As The Concord Coalition board said in a recent New York Times Ad: “If
everyone insists on only cutting someone else’s priorities, talk about deficit
reduction will remain just that. The
best way to end this standoff is to agree on the common goal of deficit
reduction, put everything on the table—including entitlement cuts and tax
increases—and negotiate the necessary trade-offs…Unfortunately, actions have
been wanting. Leaders must put the national interests ahead of partisan or
parochial interests and develop a specific and realistic plan to put the
country on a sustainable long-term fiscal path.”

[1] The higher
figure assumes likely supplemental spending, primarily for military operations
in Iraq and Afghanistan. CBO, The Budget and Economic Outlook: Fiscal Years
, January 2006.

[2] For example,
at his January 26 press conference President Bush said that the budget would be
“one that says we can cut our deficit in half by 2009 and make sure the American
people still get their tax relief.”

[3] This
formulation was used by Treasury Secretary John Snow when he told the National
Chamber Foundation on January 5 that, “[D]eficits matter and one of our highest
priorities is to achieve the President’s goal of reducing our deficit in half
to below 2.3 percent of GDP by 2009. (emphasis added).

[4] CBO, The
Budget and Economic Outlook Fiscal Years 2007-2016
, January 2006 p.5.

[5] For example,
in his December 7, 2005 press briefing, White House Press Secretary Scott
McClellan stated “The President wants to make sure that more middle-income
Americans are not being hit by the alternative minimum tax, and that the tax
relief we provided to those Americans, all Americans, is not taken away because
of the alternative minimum tax.”

[6] See, Linda
J. Blumberg, Lisa Clemans-Cope, and Fredric Blavin, “Lowering Financial Burdens
and Increasing Health Insurance Coverage for Those with High Medical Costs,”
Urban Institute, December 2005.

[7] The President’s FY 2006
budget proposed more than $2 billion in new user fees to offset discretionary
spending which were rejected by Congress, including an increase in airline
passenger security fees, charging some veterans enrollment fees for medical
care, explosives regulatory fees and Food Safety Inspection Service user

[8] On the January 6, 2006 edition of CNBC’s
Squawkbox, Snow responded to a question about revenues falling well below the
projections in the administration’s FY 2002 budget by stating “all of us who do
economic forecasting need to…be humble.
Because this was a cataclysmic
mistake. This was a classic mistake of
forecasters building a forecast precisely on the past.”

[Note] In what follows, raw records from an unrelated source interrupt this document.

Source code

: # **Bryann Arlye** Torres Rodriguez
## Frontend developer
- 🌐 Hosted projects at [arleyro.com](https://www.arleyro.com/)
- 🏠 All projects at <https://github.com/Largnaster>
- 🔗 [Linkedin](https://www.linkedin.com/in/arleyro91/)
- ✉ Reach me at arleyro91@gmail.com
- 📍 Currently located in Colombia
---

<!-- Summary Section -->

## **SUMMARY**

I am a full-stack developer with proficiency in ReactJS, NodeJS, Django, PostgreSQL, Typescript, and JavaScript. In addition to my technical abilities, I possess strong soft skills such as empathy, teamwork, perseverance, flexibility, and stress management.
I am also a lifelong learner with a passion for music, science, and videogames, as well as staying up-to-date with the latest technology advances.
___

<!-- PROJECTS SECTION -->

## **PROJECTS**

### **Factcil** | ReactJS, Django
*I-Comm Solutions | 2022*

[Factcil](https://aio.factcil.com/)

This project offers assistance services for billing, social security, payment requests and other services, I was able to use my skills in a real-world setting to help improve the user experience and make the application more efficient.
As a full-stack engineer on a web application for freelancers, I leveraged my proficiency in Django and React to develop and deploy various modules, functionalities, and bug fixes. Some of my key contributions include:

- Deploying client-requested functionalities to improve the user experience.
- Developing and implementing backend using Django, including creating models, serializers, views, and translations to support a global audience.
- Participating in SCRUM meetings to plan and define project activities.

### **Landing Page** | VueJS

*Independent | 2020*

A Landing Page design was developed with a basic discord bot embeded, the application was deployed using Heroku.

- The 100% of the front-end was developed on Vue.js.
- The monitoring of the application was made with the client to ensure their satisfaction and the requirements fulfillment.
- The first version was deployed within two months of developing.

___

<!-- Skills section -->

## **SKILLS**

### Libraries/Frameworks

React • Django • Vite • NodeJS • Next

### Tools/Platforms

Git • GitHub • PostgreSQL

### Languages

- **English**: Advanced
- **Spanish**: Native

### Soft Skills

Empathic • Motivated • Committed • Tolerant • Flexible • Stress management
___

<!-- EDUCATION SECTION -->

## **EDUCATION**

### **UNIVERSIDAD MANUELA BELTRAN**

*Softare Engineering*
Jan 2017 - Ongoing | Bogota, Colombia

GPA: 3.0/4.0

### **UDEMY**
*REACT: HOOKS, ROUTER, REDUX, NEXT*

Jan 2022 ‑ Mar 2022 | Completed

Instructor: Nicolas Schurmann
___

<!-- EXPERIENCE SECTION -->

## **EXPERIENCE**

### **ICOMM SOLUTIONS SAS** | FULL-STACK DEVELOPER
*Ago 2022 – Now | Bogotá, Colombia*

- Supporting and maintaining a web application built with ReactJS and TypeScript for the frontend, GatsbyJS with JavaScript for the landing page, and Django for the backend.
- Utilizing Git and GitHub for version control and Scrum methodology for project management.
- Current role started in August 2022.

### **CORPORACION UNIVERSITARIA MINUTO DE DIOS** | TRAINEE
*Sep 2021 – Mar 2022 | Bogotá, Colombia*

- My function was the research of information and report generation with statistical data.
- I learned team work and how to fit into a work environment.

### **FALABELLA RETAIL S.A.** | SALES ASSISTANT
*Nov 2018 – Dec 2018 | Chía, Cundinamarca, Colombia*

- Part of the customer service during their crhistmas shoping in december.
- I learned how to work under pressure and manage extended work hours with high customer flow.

[9] The White House Council of Economic Advisers concluded in its 2003 Economic
Report of The President
that “Although the economy grows in response to tax
reductions (because of higher consumption in the short run and improved
incentives in the long run), it is unlikely to grow so much that lost revenue
is completely recovered by the higher level of economic activity.”

[10] May 28, 2003 Concord Coalition Issue Brief: “Sunsets
Hide More Than Half of the Revenue Loss From Recent Tax Cuts.”

[11] “Bush Rejects Proposal to Tax Health-Care Benefits, Hubbard
Says.” Bloomberg News, January 12, 2006.